Who lives my life

“I am crucified with Christ: nevertheless I live; yet not I, but Christ lives in me:
and the life which I now live in the flesh I live by the faith of the Son of God,
who loved me, and gave himself for me” Gal. 2:20

The words “not I, but Christ lives in me” have always been rather a stumbling block to me. How can God promise us new life, and at the same time state that He will be the one living it? Isn’t that the equivalent of killing my personality?  There are two questions for me: First, who is the ‘I’ who no longer lives: I took it to mean our mind, or will, or initiative, or basically whatever it is that we use to determine our course of action.  And second: what does it mean that Christ lives in me: I thought He wants to make all my decisions, or at least the important ones.  This is an important issue for me, because the fear that God won’t let me live my own life removes all my inner motivation to love or obey God. Fortunately I now believe that serving God actually helps me in becoming more myself.

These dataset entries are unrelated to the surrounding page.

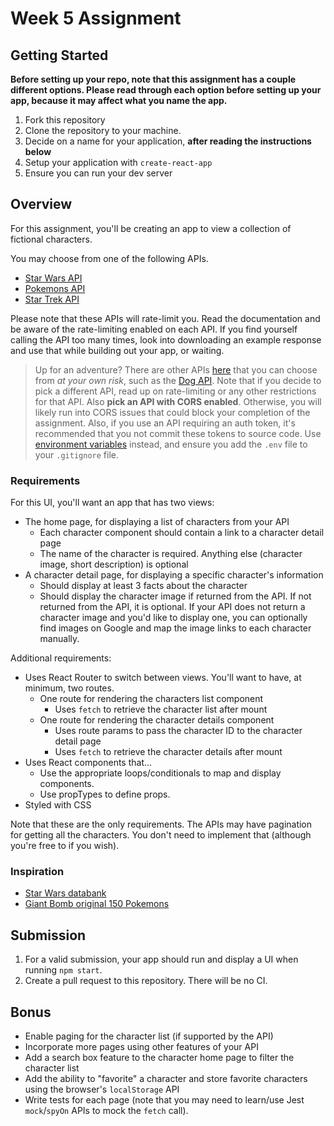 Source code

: # Week 5 Assignment

## Getting Started

**Before setting up your repo, note that this assignment has a couple different options. Please read through each option before setting up your app, because it may affect what you name the app.**

1. Fork this repository
2. Clone the repository to your machine.
3. Decide on a name for your application, **after reading the instructions below**
4. Setup your application with `create-react-app`
5. Ensure you can run your dev server

## Overview

For this assignment, you'll be creating an app to view a collection of fictional characters.

You may choose from one of the following APIs.

* [Star Wars API](https://swapi.dev/)
* [Pokemons API](https://pokeapi.co/)
* [Star Trek API](http://stapi.co)

Please note that these APIs will rate-limit you. Read the documentation and be aware of the rate-limiting enabled on each API. If you find yourself calling the API too many times, look into downloading an example response and use that while building out your app, or waiting.

> Up for an adventure? There are other APIs [here](https://github.com/toddmotto/public-apis) that you can choose from _at your own risk_, such as the [Dog API](https://dog.ceo/dog-api/documentation/). Note that if you decide to pick a different API, read up on rate-limiting or any other restrictions for that API. Also **pick an API with CORS enabled**. Otherwise, you will likely run into CORS issues that could block your completion of the assignment. Also, if you use an API requiring an auth token, it's recommended that you not commit these tokens to source code. Use [environment variables](https://create-react-app.dev/docs/adding-custom-environment-variables/) instead, and ensure you add the `.env` file to your `.gitignore` file.

### Requirements

For this UI, you'll want an app that has two views:

* The home page, for displaying a list of characters from your API
    * Each character component should contain a link to a character detail page
    * The name of the character is required. Anything else (character image, short description) is optional
* A character detail page, for displaying a specific character's information
    * Should display at least 3 facts about the character
    * Should display the character image if returned from the API. If not returned from the API, it is optional. If your API does not return a character image and you'd like to display one, you can optionally find images on Google and map the image links to each character manually.

Additional requirements:

* Uses React Router to switch between views. You'll want to have, at minimum, two routes.
  * One route for rendering the characters list component
    * Uses `fetch` to retrieve the character list after mount
  * One route for rendering the character details component
    * Uses route params to pass the character ID to the character detail page
    * Uses `fetch` to retrieve the character details after mount
* Uses React components that...
    * Use the appropriate loops/conditionals to map and display components.
    * Use propTypes to define props.
* Styled with CSS

Note that these are the only requirements. The APIs may have pagination for getting all the characters. You don't need to implement that (although you're free to if you wish).

### Inspiration

* [Star Wars databank](https://www.starwars.com/databank)
* [Giant Bomb original 150 Pokemons](https://www.giantbomb.com/profile/wakka/lists/the-150-original-pokemon/59579/)

## Submission

1. For a valid submission, your app should run and display a UI when running `npm start`.
2. Create a pull request to this repository. There will be no CI.

## Bonus

* Enable paging for the character list (if supported by the API)
* Incorporate more pages using other features of your API
* Add a search box feature to the character home page to filter the character list
* Add the ability to "favorite" a character and store favorite characters using the browser's `localStorage` API
* Write tests for each page (note that you may need to learn/use Jest `mock`/`spyOn` APIs to mock the `fetch` call).
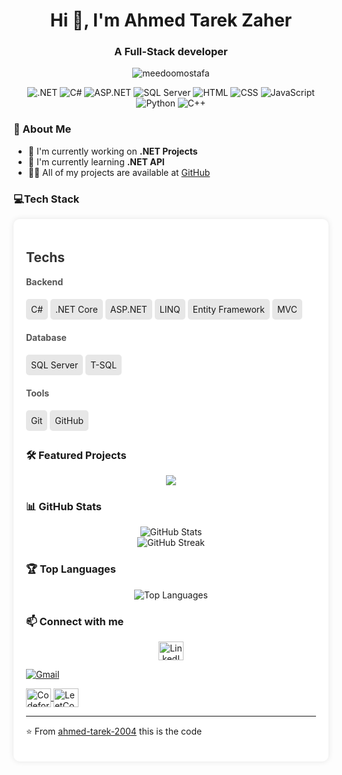 <h1 align="center">Hi 👋, I'm Ahmed Tarek Zaher</h1>
<h3 align="center">A Full-Stack developer</h3>

<p align="center">
  <img src="https://komarev.com/ghpvc/?username=meedoomostafa&label=Profile%20views&color=0e75b6&style=flat" alt="meedoomostafa" />
</p>

<p align="center">
  <img src="https://img.shields.io/badge/.NET-512BD4?style=for-the-badge&logo=dotnet&logoColor=white" alt=".NET" />
  <img src="https://img.shields.io/badge/C%23-239120?style=for-the-badge&logo=c-sharp&logoColor=white" alt="C#" />
  <img src="https://img.shields.io/badge/ASP.NET-5C2D91?style=for-the-badge&logo=dotnet&logoColor=white" alt="ASP.NET">
  <img src="https://img.shields.io/badge/Microsoft%20SQL%20Server-CC2927?style=for-the-badge&logo=microsoft%20sql%20server&logoColor=white" alt="SQL Server" />
  <img src="https://img.shields.io/badge/HTML-E34F26?style=for-the-badge&logo=html5&logoColor=white" alt="HTML">
<img src="https://img.shields.io/badge/CSS-1572B6?style=for-the-badge&logo=css3&logoColor=white" alt="CSS">
<img src="https://img.shields.io/badge/JavaScript-F7DF1E?style=for-the-badge&logo=javascript&logoColor=black" alt="JavaScript">
<img src="https://img.shields.io/badge/Python-3776AB?style=for-the-badge&logo=python&logoColor=white" alt="Python">
  <img src="https://img.shields.io/badge/C++-00599C?style=for-the-badge&logo=c%2b%2b&logoColor=white" alt="C++">
</p>

### 🚀 About Me
- 🔭 I'm currently working on **.NET Projects**
- 🌱 I'm currently learning **.NET API**
- 👨‍💻 All of my projects are available at [GitHub](https://github.com/ahmed-tarek-2004)


### 💻Tech Stack
   <div style="max-width: 600px; margin: auto; background: #fff; padding: 20px; border-radius: 10px; 
                box-shadow: 0 0 10px rgba(0, 0, 0, 0.1);">
        <h2 style="color: #333;">Techs</h2>
     <div style="font-weight: bold; margin-top: 15px; color: #555;">Backend</div>
        <ul style="list-style-type: none; padding: 0;">
            <li style="background: #e7e7e7; margin: 5px 0; padding: 8px; border-radius: 5px; display: inline-block;">C#</li>
            <li style="background: #e7e7e7; margin: 5px 0; padding: 8px; border-radius: 5px; display: inline-block;">.NET Core</li>
            <li style="background: #e7e7e7; margin: 5px 0; padding: 8px; border-radius: 5px; display: inline-block;">ASP.NET</li>
            <li style="background: #e7e7e7; margin: 5px 0; padding: 8px; border-radius: 5px; display: inline-block;">LINQ</li>
            <li style="background: #e7e7e7; margin: 5px 0; padding: 8px; border-radius: 5px; display: inline-block;">Entity Framework</li>
            <li style="background: #e7e7e7; margin: 5px 0; padding: 8px; border-radius: 5px; display: inline-block;">MVC</li>
        </ul>

  <div style="font-weight: bold; margin-top: 15px; color: #555;">Database</div>
        <ul style="list-style-type: none; padding: 0;">
            <li style="background: #e7e7e7; margin: 5px 0; padding: 8px; border-radius: 5px; display: inline-block;">SQL Server</li>
            <li style="background: #e7e7e7; margin: 5px 0; padding: 8px; border-radius: 5px; display: inline-block;">T-SQL</li>
        </ul>
      <div style="font-weight: bold; margin-top: 15px; color: #555;">Tools</div>
        <ul style="list-style-type: none; padding: 0;">
            <li style="background: #e7e7e7; margin: 5px 0; padding: 8px; border-radius: 5px; display: inline-block;">Git</li>
            <li style="background: #e7e7e7; margin: 5px 0; padding: 8px; border-radius: 5px; display: inline-block;">GitHub</li>
        </ul>

### 🛠️ Featured Projects
<div align="center">
<a href="https://github.com/ahmed-tarek-2004/Payment_System">
  <img src="https://github-readme-stats.vercel.app/api/pin/?username=ahmed-tarek-2004&repo=Payment_System&theme=dark" />
</a>
</div>

### 📊 GitHub Stats
<div align="center">
  <img src="https://github-readme-stats.vercel.app/api?username=ahmed-tarek-2004&show_icons=true&theme=dark" alt="GitHub Stats" />
</div>

<div align="center">
  <img src="https://github-readme-streak-stats.herokuapp.com/?user=ahmed-tarek-2004&theme=dark" alt="GitHub Streak" />
</div>

### 🏆 Top Languages
<div align="center">
  <img src="https://github-readme-stats.vercel.app/api/top-langs/?username=ahmed-tarek-2004&layout=compact&theme=dark" alt="Top Languages" />
</div>

### 📫 Connect with me
<p align="center">
  <a href="https://www.linkedin.com/in/ahmed-zaher-62a652255/" target="_blank">
    <img align="center" src="https://raw.githubusercontent.com/rahuldkjain/github-profile-readme-generator/master/src/images/icons/Social/linked-in-alt.svg" alt="LinkedIn" height="30" width="40" />
  </a>

  [![Gmail](https://img.shields.io/badge/Gmail-D14836?style=for-the-badge&logo=gmail&logoColor=white)](mailto:ahmedtarek7580@gmail.com)


  </a>
  <a href="https://codeforces.com/profile/Tarek_Ware" target="_blank">
    <img align="center" src="https://cdn.jsdelivr.net/npm/simple-icons@v3/icons/codeforces.svg" alt="Codeforces" height="30" width="40" />
  </a>
  <a href="https://leetcode.com/u/ahmedtarek756471/" target="_blank">
    <img align="center" src="https://cdn.jsdelivr.net/npm/simple-icons@v3/icons/leetcode.svg" alt="LeetCode" height="30" width="40" />
  </a>
</p>

---
⭐️ From [ahmed-tarek-2004](https://github.com/ahmed-tarek-2004)
this is the code
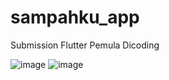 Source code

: # sampahku_app
 Submission Flutter Pemula Dicoding

![image](https://user-images.githubusercontent.com/94024179/180359637-19c52acb-1200-4c8e-b64f-eb51b5a11f32.png)
![image](https://user-images.githubusercontent.com/94024179/180359661-eb561abb-e467-45a0-b2c0-fac8b5ce3a23.png)
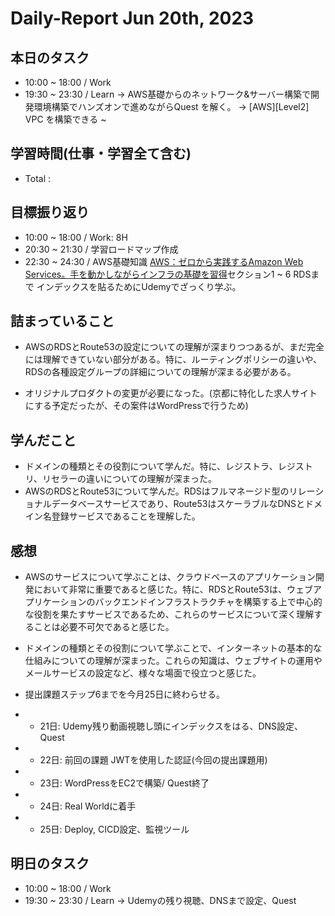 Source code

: # Daily-Report Jun 20th, 2023

## 本日のタスク
- 10:00 ~ 18:00 / Work
- 19:30 ~ 23:30 / Learn
-> AWS基礎からのネットワーク&サーバー構築で開発環境構築でハンズオンで進めながらQuest
を解く。
-> [AWS][Level2] VPC を構築できる ~

## 学習時間(仕事・学習全て含む)
- Total :

## 目標振り返り
- 10:00 ~ 18:00 / Work: 8H
- 20:30 ~ 21:30 / 学習ロードマップ作成
- 22:30 ~ 24:30 / AWS基礎知識
[AWS：ゼロから実践するAmazon Web Services。手を動かしながらインフラの基礎を習得](https://www.udemy.com/share/101Yby3@b5h5ArvgElLVdwHMpSwAiZ11cNRuNTRrDuVBlxY_KYdb9oYogW9LXcwdqZLGFctn5Q==/)セクション1 ~ 6 RDSまで
インデックスを貼るためにUdemyでざっくり学ぶ。

## 詰まっていること
- AWSのRDSとRoute53の設定についての理解が深まりつつあるが、まだ完全には理解できていない部分がある。特に、ルーティングポリシーの違いや、RDSの各種設定グループの詳細についての理解が深まる必要がある。

- オリジナルプロダクトの変更が必要になった。(京都に特化した求人サイトにする予定だったが、その案件はWordPressで行うため)

## 学んだこと
- ドメインの種類とその役割について学んだ。特に、レジストラ、レジストリ、リセラーの違いについての理解が深まった。
- AWSのRDSとRoute53について学んだ。RDSはフルマネージド型のリレーショナルデータベースサービスであり、Route53はスケーラブルなDNSとドメイン名登録サービスであることを理解した。

## 感想
- AWSのサービスについて学ぶことは、クラウドベースのアプリケーション開発において非常に重要であると感じた。特に、RDSとRoute53は、ウェブアプリケーションのバックエンドインフラストラクチャを構築する上で中心的な役割を果たすサービスであるため、これらのサービスについて深く理解することは必要不可欠であると感じた。
- ドメインの種類とその役割について学ぶことで、インターネットの基本的な仕組みについての理解が深まった。これらの知識は、ウェブサイトの運用やメールサービスの設定など、様々な場面で役立つと感じた。

- 提出課題ステップ6までを今月25日に終わらせる。
- - 21日: Udemy残り動画視聴し頭にインデックスをはる、DNS設定、Quest
- - 22日: 前回の課題 JWTを使用した認証(今回の提出課題用)
- - 23日: WordPressをEC2で構築/ Quest終了
- - 24日: Real Worldに着手
- - 25日: Deploy, CICD設定、監視ツール


## 明日のタスク
- 10:00 ~ 18:00 / Work
- 19:30 ~ 23:30 / Learn
-> Udemyの残り視聴、DNSまで設定、Quest

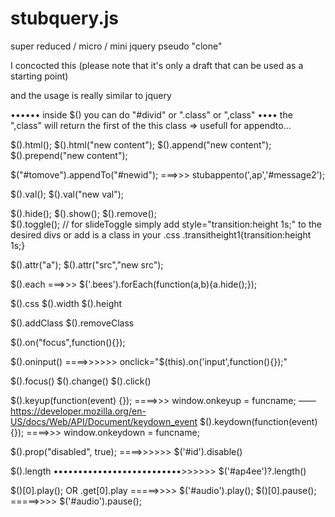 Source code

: # stubquery.js
super reduced / micro / mini jquery pseudo "clone"

I concocted this (please note that it's only a draft that can be used as a starting point)

and the usage is really similar to jquery

•••••• inside $() you can do "#divid" or ".class" or ",class" 
•••• the ",class" will return the first of the this class => usefull for appendto...

$().html();
$().html("new content");
$().append("new content");
$().prepend("new content");

$("#tomove").appendTo("#newid");   ===>>> stubappento(',ap','#message2');

$().val();
$().val("new val");

$().hide();
$().show();
$().remove();                               
$().toggle();
// for slideToggle simply add style="transition:height 1s;" to the desired divs or add is a class in your .css .transitheight1{transition:height 1s;}

$().attr("a");
$().attr("src","new src");

$().each ===>>>     $('.bees').forEach(function(a,b){a.hide();});

$().css
$().width
$().height

$().addClass
$().removeClass

$().on("focus",function(){});

$().oninput() ====>>>>>> onclick="$(this).on('input',function(){});"

$().focus()
$().change()
$().click()

$().keyup(function(event) {}); ====>>> window.onkeyup = funcname; —— https://developer.mozilla.org/en-US/docs/Web/API/Document/keydown_event
$().keydown(function(event) {}); ====>>> window.onkeydown = funcname; 

$().prop("disabled", true); ====>>>>>> $('#id').disable()

$().length ••••••••••••••••••••••••••>>>>>>      $('#ap4ee')?.length()

$()[0].play(); OR .get[0].play =====>>>> $('#audio').play();
$()[0].pause(); =====>>>> $('#audio').pause();
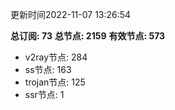 更新时间2022-11-07 13:26:54

**总订阅: 73**
**总节点: 2159**
**有效节点: 573**
- v2ray节点: 284
- ss节点: 163
- trojan节点: 125
- ssr节点: 1
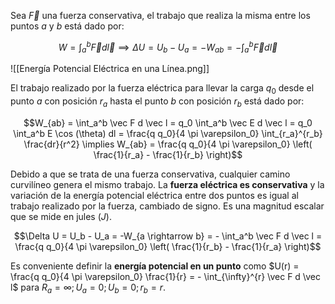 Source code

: Sea $\vec F$ una fuerza conservativa, el trabajo que realiza la misma entre los puntos $a$ y $b$ está dado por:

$$W = \int_a^b \vec F d \vec l \implies \Delta U = U_b - U_a = - W_{ab} = - \int_a^b \vec F d \vec l$$

![[Energía Potencial Eléctrica en una Línea.png]]

El trabajo realizado por la fuerza eléctrica para llevar la carga $q_0$ desde el punto $a$ con posición $r_a$ hasta el punto $b$ con posición $r_b$ está dado por:

$$W_{ab} = \int_a^b \vec F d \vec l = q_0 \int_a^b \vec E d \vec l = q_0 \int_a^b E \cos (\theta) dl = \frac{q q_0}{4 \pi \varepsilon_0} \int_{r_a}^{r_b} \frac{dr}{r^2} \implies W_{ab} = \frac{q q_0}{4 \pi \varepsilon_0} \left( \frac{1}{r_a} - \frac{1}{r_b} \right)$$

Debido a que se trata de una fuerza conservativa, cualquier camino curvilíneo genera el mismo trabajo. La **fuerza eléctrica es conservativa** y la variación de la energía potencial eléctrica entre dos puntos es igual al trabajo realizado por la fuerza, cambiado de signo. Es una magnitud escalar que se mide en jules ($J$).

$$\Delta U = U_b - U_a = -W_{a \rightarrow b} = - \int_a^b \vec F d \vec l = \frac{q q_0}{4 \pi \varepsilon_0} \left( \frac{1}{r_b} - \frac{1}{r_a} \right)$$

Es conveniente definir la **energía potencial en un punto** como $U(r) = \frac{q q_0}{4 \pi \varepsilon_0} \frac{1}{r} = - \int_{\infty}^{r} \vec F d \vec l$  para $R_a = \infty; U_a = 0; U_b = 0; r_b = r$.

Does Jesus want to make our decisions?  I began to see this in new light when Fr. David quoted Josef Pieper on Facebook, and I started reading the whole book (The Four Cardinal Virtues).  Especially the chapter on prudence was a revelation to me.  It is first of all a beautiful exposition of how we should be really open to the truth, and to reality.  This means that everything that we see around us should be taken into account if we are to make a balanced decision.  So here is already some important advice on decision-making that doesn’t say: pray a lot and it will be revealed to you, but instead it says: be open to the truth and take all facts into account.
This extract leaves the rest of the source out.